>>>
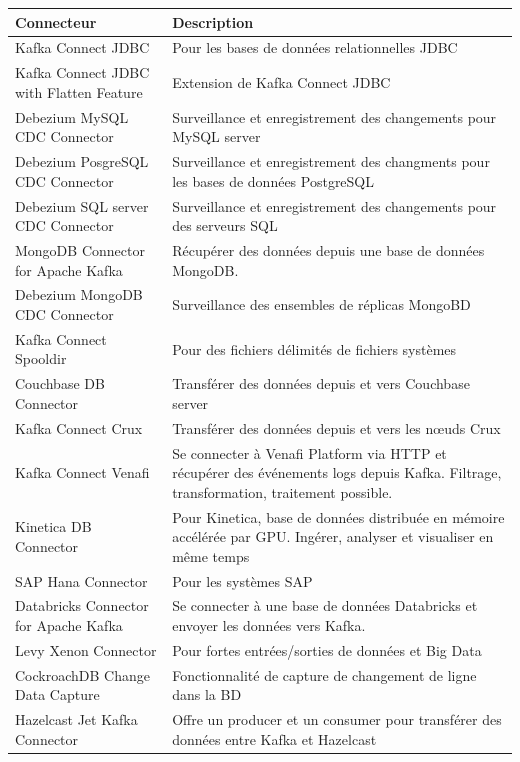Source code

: \documentclass[11pt]{article}
\begin{document}
			\begin{longtable}{|p{7.5cm}|p{7.5cm}|}
				\hline
				\rowcolor{lightgray} Connecteur & Description\\\hline
				\endhead
				Kafka Connect JDBC & Pour les bases de données relationnelles JDBC\\\hline
				Kafka Connect JDBC with Flatten Feature & Extension de Kafka Connect JDBC\\\hline
				Debezium MySQL CDC Connector & Surveillance et enregistrement des changements pour MySQL server\\\hline
				Debezium PosgreSQL CDC Connector & Surveillance et enregistrement des changments pour les bases de données PostgreSQL\\\hline
				Debezium SQL server CDC Connector & Surveillance et enregistrement des changements pour des serveurs SQL\\\hline
				MongoDB Connector for Apache Kafka & Récupérer des données depuis une base de données MongoDB.\\\hline
				Debezium MongoDB CDC Connector & Surveillance des ensembles de réplicas MongoBD\\\hline
				Kafka Connect Spooldir & Pour des fichiers délimités de fichiers systèmes\\\hline
				Couchbase DB Connector & Transférer des données depuis et vers Couchbase server\\\hline
				Kafka Connect Crux & Transférer des données depuis et vers les nœuds Crux\\\hline
				Kafka Connect Venafi & Se connecter à Venafi Platform via HTTP et récupérer des événements logs depuis Kafka. Filtrage, transformation, traitement possible.\\\hline
				Kinetica DB Connector & Pour Kinetica, base de données distribuée en mémoire accélérée par GPU. Ingérer, analyser et visualiser en même temps\\\hline
				SAP Hana Connector & Pour les systèmes SAP\\\hline
				Databricks Connector for Apache Kafka & Se connecter à une base de données Databricks et envoyer les données vers Kafka.\\\hline
				Levy Xenon Connector & Pour fortes entrées/sorties de données et Big Data\\\hline
				CockroachDB Change Data Capture & Fonctionnalité de capture de changement de ligne dans la BD\\\hline
				Hazelcast Jet Kafka Connector & Offre un producer et un consumer pour transférer des données entre Kafka et Hazelcast\\\hline

\end{longtable}
\end{document}
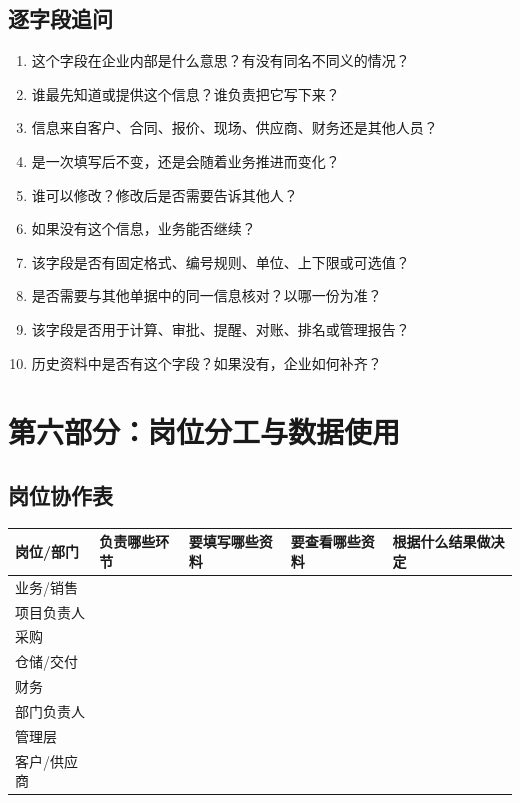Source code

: \documentclass[UTF8,a4paper,11pt]{ctexart}
\begin{document}
\subsection{逐字段追问}
\begin{enumerate}
  \item 这个字段在企业内部是什么意思？有没有同名不同义的情况？
  \item 谁最先知道或提供这个信息？谁负责把它写下来？
  \item 信息来自客户、合同、报价、现场、供应商、财务还是其他人员？
  \item 是一次填写后不变，还是会随着业务推进而变化？
  \item 谁可以修改？修改后是否需要告诉其他人？
  \item 如果没有这个信息，业务能否继续？
  \item 该字段是否有固定格式、编号规则、单位、上下限或可选值？
  \item 是否需要与其他单据中的同一信息核对？以哪一份为准？
  \item 该字段是否用于计算、审批、提醒、对账、排名或管理报告？
  \item 历史资料中是否有这个字段？如果没有，企业如何补齐？
\end{enumerate}

\section{第六部分：岗位分工与数据使用}
\subsection{岗位协作表}
\begin{longtable}{p{}p{}p{}p{}p{}}
\toprule
岗位/部门 & 负责哪些环节 & 要填写哪些资料 & 要查看哪些资料 & 根据什么结果做决定 \\
\midrule
业务/销售 & & & & \\
项目负责人 & & & & \\
采购 & & & & \\
仓储/交付 & & & & \\
财务 & & & & \\
部门负责人 & & & & \\
管理层 & & & & \\
客户/供应商 & & & & \\
\bottomrule
\end{longtable}
\end{document}
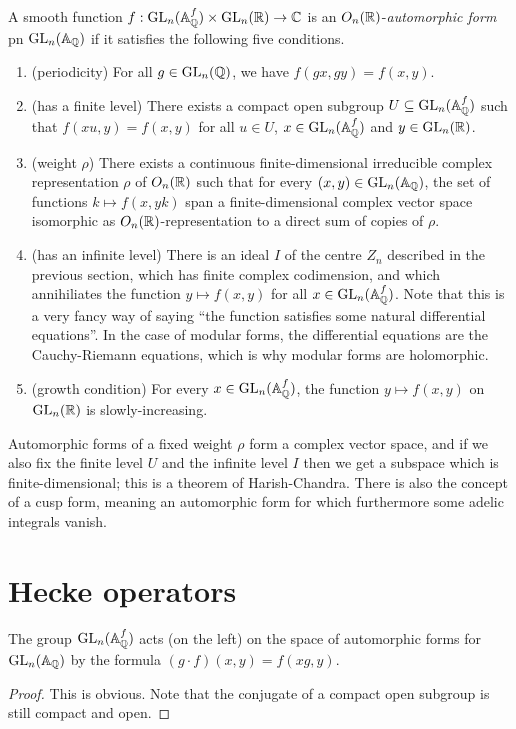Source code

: \begin{definition} A smooth function $f:\operatorname{GL}_n(\mathbb{A}_{\mathbb{Q}}^f)\times\operatorname{GL}_n(\mathbb{R})\to\mathbb{C}$ is
  an $O_n(\mathbb{R})$-\emph{automorphic form} pn $\operatorname{GL}_n(\mathbb{A}_{\mathbb{Q}})$ if it satisfies the following
  five conditions.

  \begin{enumerate}
    \item (periodicity) For all $g\in\operatorname{GL}_n(\mathbb{Q})$, we have $f(gx,gy)=f(x,y)$.
    \item (has a finite level) There exists a compact open subgroup $U\subseteq\operatorname{GL}_n(\mathbb{A}_{\mathbb{Q}}^f)$
      such that $f(xu,y)=f(x,y)$ for all $u\in U$, $x\in \operatorname{GL}_n(\mathbb{A}_{\mathbb{Q}}^f)$ and $y\in\operatorname{GL}_n(\mathbb{R})$.
    \item (weight $\rho$) There exists a continuous finite-dimensional irreducible complex
    representation $\rho$ of $O_n(\mathbb{R})$ such that for every $(x,y)\in\operatorname{GL}_n(\mathbb{A}_{\mathbb{Q}})$, the
    set of functions $k\mapsto f(x,yk)$ span a finite-dimensional complex vector space isomorphic
    as $O_n(\mathbb{R})$-representation to a direct sum of copies of $\rho$.
    \item (has an infinite level) There is an ideal $I$ of the centre $Z_n$ described in the
  previous section, which has finite complex codimension, and which annihiliates the
  function $y \mapsto f(x,y)$ for all $x\in \operatorname{GL}_n(\mathbb{A}_{\mathbb{Q}}^f)$. Note that this is a very fancy
  way of saying ``the function satisfies some natural differential equations''. In the
  case of modular forms, the differential equations are the Cauchy-Riemann equations, which
  is why modular forms are holomorphic.
    \item (growth condition) For every $x\in\operatorname{GL}_n(\mathbb{A}_{\mathbb{Q}}^f)$, the function $y\mapsto f(x,y)$
  on $\operatorname{GL}_n(\mathbb{R})$ is slowly-increasing.
  \end{enumerate}

\end{definition}

Automorphic forms of a fixed weight $\rho$ form a complex vector space, and if we also
fix the finite level $U$ and the infinite level $I$ then we get a subspace which is
finite-dimensional; this is a theorem of Harish-Chandra. There is also the concept
of a cusp form, meaning an automorphic form for which furthermore some adelic integrals
vanish.

\section{Hecke operators}

\begin{lemma} The group $\operatorname{GL}_n(\mathbb{A}_{\mathbb{Q}}^f)$ acts (on the left) on the space of automorphic forms
  for $\operatorname{GL}_n(\mathbb{A}_{\mathbb{Q}})$ by the formula $(g\cdot f)(x,y)=f(xg,y)$.
\end{lemma}
\begin{proof}
  This is obvious. Note that the conjugate of a compact open subgroup is still
  compact and open.
\end{proof}

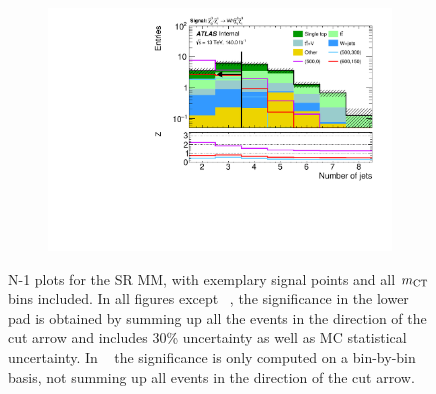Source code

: \begin{figure}
\begin{subfigure}[b]{0.4\linewidth}
		\caption{\label{fig:Wh_reopt_second_round_n1_srmm_mlb1}}
	\end{subfigure}%
	\begin{subfigure}[b]{0.4\linewidth}
		\centering\includegraphics[width=\textwidth]{n1_SRMM_mct_bins/nJet30.pdf}
		\caption{\label{fig:Wh_reopt_second_round_n1_srmm_njet}}
	\end{subfigure}
	\caption{N-1 plots for the SR MM, with exemplary signal points and all $m_{\textrm{CT}}$ bins included. In all figures except \figname~, the significance in the lower pad is obtained by summing up all the events in the direction of the cut arrow and includes 30\% uncertainty as well as MC statistical uncertainty. In \figname~ the significance is only computed on a bin-by-bin basis, \ie not summing up all events in the direction of the cut arrow.}
	\label{fig:Wh_reopt_second_round_n1_srmm}
\end{figure}

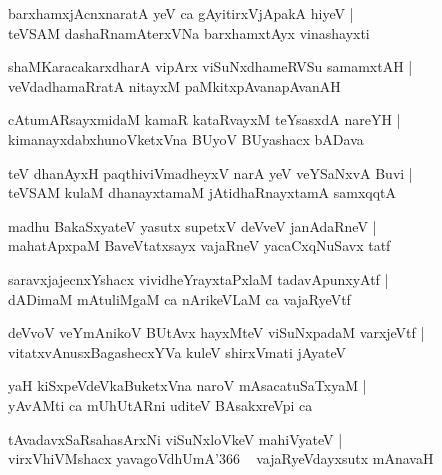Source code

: \documentclass[twoside,12pt,openright]{book}
\newcounter{shloka}[chapter]
\begin{document}
\begin{shloka}%
barxhamxjAcnxnaratA yeV ca gAyitirxVjApakA hiyeV |\\
teVSAM dashaRnamAterxVNa barxhamxtAyx vinashayxti
\end{shloka}

\begin{shloka}%
shaMKaracakarxdharA vipArx viSuNxdhameRVSu samamxtAH |\\
veVdadhamaRratA nitayxM paMkitxpAvanapAvanAH
\end{shloka}

\begin{shloka}%
cAtumARsayxmidaM kamaR kataRvayxM teYsasxdA nareYH |\\
kimanayxdabxhunoVketxVna BUyoV BUyashacx bADava
\end{shloka}

\begin{shloka}%
teV dhanAyxH paqthiviVmadheyxV narA yeV veYSaNxvA Buvi |\\
teVSAM kulaM dhanayxtamaM jAtidhaRnayxtamA samxqqtA 
\end{shloka}

\begin{shloka}%
madhu BakaSxyateV yasutx supetxV deVveV janAdaRneV |\\
mahatApxpaM BaveVtatxsayx vajaRneV yacaCxqNuSavx tatf
\end{shloka}

\begin{shloka}%
saravxjajecnxYshacx vividheYrayxtaPxlaM tadavApunxyAtf |\\
dADimaM mAtuliMgaM ca nArikeVLaM ca vajaRyeVtf
\end{shloka}

\begin{shloka}%
deVvoV veYmAnikoV BUtAvx hayxMteV viSuNxpadaM varxjeVtf |\\
vitatxvAnusxBagashecxYVa kuleV shirxVmati jAyateV 
\end{shloka}

\begin{shloka}%
yaH kiSxpeVdeVkaBuketxVna naroV mAsacatuSaTxyaM |\\
yAvAMti ca mUhUtARni uditeV BAsakxreVpi ca 
\end{shloka}

\begin{shloka}%
tAvadavxSaRsahasArxNi viSuNxloVkeV mahiVyateV |\\
virxVhiVMshacx yavagoVdhUmA\char'366 ~ vajaRyeVdayxsutx mAnavaH 
\end{shloka}
\end{document}
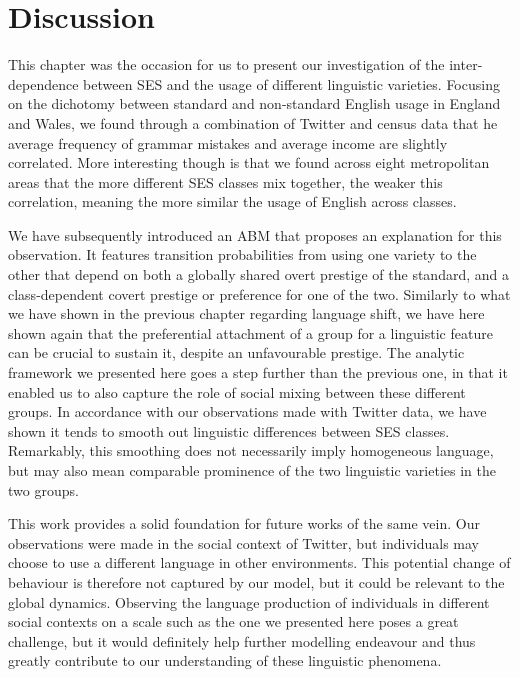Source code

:\documentclass[../thesis.tex]{subfiles}
\begin{document}
\section{Discussion}
This chapter was the occasion for us to present our investigation of the inter-dependence between \ac{SES} and the usage of different linguistic varieties.
Focusing on the dichotomy between standard and non-standard English usage in England and Wales, we found through a combination of Twitter and census data that he average frequency of grammar mistakes and average income are slightly correlated.
More interesting though is that we found across eight metropolitan areas that the more different \ac{SES} classes mix together, the weaker this correlation, meaning the more similar the usage of English across classes.

We have subsequently introduced an \ac{ABM} that proposes an explanation for this observation.
It features transition probabilities from using one variety to the other that depend on both a globally shared overt prestige of the standard, and a class-dependent covert prestige or preference for one of the two.
Similarly to what we have shown in the previous chapter regarding language shift, we have here shown again that the preferential attachment of a group for a linguistic feature can be crucial to sustain it, despite an unfavourable prestige.
The analytic framework we presented here goes a step further than the previous one, in that it enabled us to also capture the role of social mixing between these different groups.
In accordance with our observations made with Twitter data, we have shown it tends to smooth out linguistic differences between \ac{SES} classes.
Remarkably, this smoothing does not necessarily imply homogeneous language, but may also mean comparable prominence of the two linguistic varieties in the two groups.

This work provides a solid foundation for future works of the same vein.
Our observations were made in the social context of Twitter, but individuals may choose to use a different language in other environments.
This potential change of behaviour is therefore not captured by our model, but it could be relevant to the global dynamics.
Observing the language production of individuals in different social contexts on a scale such as the one we presented here poses a great challenge, but it would definitely help further modelling endeavour and thus greatly contribute to our understanding of these linguistic phenomena.
\end{document}
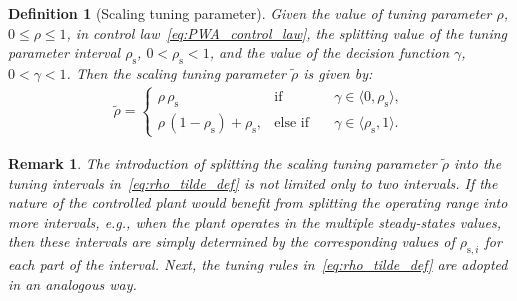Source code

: \documentclass[preprint,12pt]{elsarticle}
\newtheorem{remark}[theorem]{Remark}
\newtheorem{definition}{Definition}[section]
\begin{document}
	\begin{definition}[Scaling tuning parameter]
		\label{def:rho_tilde}
		Given the value of tuning parameter $\rho$, $0 \leq \rho \leq 1$, in control law~\eqref{eq:PWA_control_law}, the splitting value of the tuning parameter interval $\rho_{\mathrm{s}}$, $0 < \rho_{\mathrm{s}} < 1$, and the value of the decision function $\gamma$, $0 < \gamma < 1$. Then the scaling tuning parameter $\widetilde{\rho}$ is given by:		
		\begin{eqnarray}
			\label{eq:rho_tilde_def}
			\widetilde{\rho} = \left\{ 
			\begin{matrix}
				\rho \, \rho_{\mathrm{s}} & \mathrm{if} & \quad \gamma \in \langle 0, \rho_{\mathrm{s}} \rangle , \\
				\rho \, (1-\rho_{\mathrm{s}}) + \rho_{\mathrm{s}}, & \mathrm{else}\,\,\mathrm{if} &\quad \gamma \in \langle \rho_{\mathrm{s}}, 1 \rangle.
			\end{matrix}
			\right.
		\end{eqnarray}
		\end{definition}


	
	\begin{remark}
	\label{rem:rho_tilde}		
		The introduction of splitting the scaling tuning parameter $\widetilde{\rho}$ into the tuning intervals in~\eqref{eq:rho_tilde_def} is not limited only to two intervals. If the nature of the controlled plant would benefit from splitting the operating range into more intervals, e.g., when the plant operates in the multiple steady-states values, then these intervals are simply determined by the corresponding values of $\rho_{\mathrm{s}, i}$ for each part of the interval. Next, the tuning rules in~\eqref{eq:rho_tilde_def} are adopted in an analogous way.
	\end{remark}
	
\end{document}

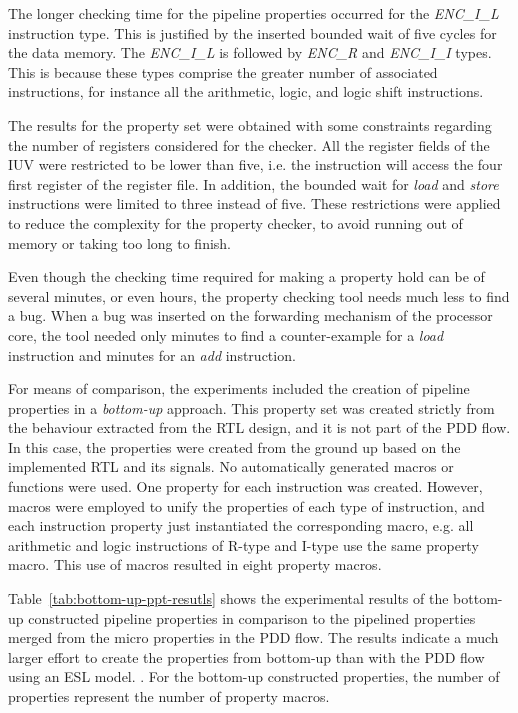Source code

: The longer checking time for the pipeline properties occurred for the \textit{ENC\_I\_L} instruction type. This is justified by the inserted bounded wait of five cycles for the data memory. The \textit{ENC\_I\_L} is followed by \textit{ENC\_R} and \textit{ENC\_I\_I} types. This is because these types comprise the greater number of associated instructions, for instance all the arithmetic, logic, and logic shift instructions. 

The results for the \SSQED{} property set were obtained with some constraints regarding the number of registers considered for the checker. All the register fields of the IUV were restricted to be lower than five, i.e. the instruction will access the four first register of the register file. In addition, the bounded wait for \textit{load} and \textit{store} instructions were limited to three instead of five. These restrictions were applied to reduce the complexity for the property checker, to avoid running out of memory or taking too long to finish.

Even though the checking time required for making a property hold can be of several minutes, or even hours, the property checking tool needs much less to find a bug. When a bug was inserted on the forwarding mechanism of the processor core, the tool needed only  minutes to find a counter-example for a \textit{load} instruction and   minutes for an \textit{add} instruction.

For means of comparison, the experiments included the creation of pipeline properties in a \textit{bottom-up} approach. This property set was created strictly from the behaviour extracted from the RTL design, and it is not part of the PDD flow. In this case, the properties were created from the ground up based on the implemented RTL and its signals. No automatically generated macros or functions were used. One property for each instruction was created. However, macros were employed to unify the properties of each type of instruction, and each instruction property just instantiated the corresponding macro, e.g. all arithmetic and logic instructions of R-type and I-type use the same property macro. This use of macros resulted in eight property macros.

Table~\ref{tab:bottom-up-ppt-resutls} shows the experimental results of the bottom-up constructed pipeline properties in comparison to the pipelined properties merged from the micro properties in the PDD flow. The results indicate a much larger effort to create the properties from bottom-up than with the PDD flow using an ESL model. . For the bottom-up constructed properties, the number of properties represent the number of property macros.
<<<
Filter the entries above down to the lines that contain "données".

ANSWER BELOW
				Kafka Connect JDBC & Pour les bases de données relationnelles JDBC\\\hline
				Debezium PosgreSQL CDC Connector & Surveillance et enregistrement des changments pour les bases de données PostgreSQL\\\hline
				MongoDB Connector for Apache Kafka & Récupérer des données depuis une base de données MongoDB.\\\hline
				Couchbase DB Connector & Transférer des données depuis et vers Couchbase server\\\hline
				Kafka Connect Crux & Transférer des données depuis et vers les nœuds Crux\\\hline
				Kinetica DB Connector & Pour Kinetica, base de données distribuée en mémoire accélérée par GPU. Ingérer, analyser et visualiser en même temps\\\hline
				Databricks Connector for Apache Kafka & Se connecter à une base de données Databricks et envoyer les données vers Kafka.\\\hline
				Levy Xenon Connector & Pour fortes entrées/sorties de données et Big Data\\\hline
				Hazelcast Jet Kafka Connector & Offre un producer et un consumer pour transférer des données entre Kafka et Hazelcast\\\hline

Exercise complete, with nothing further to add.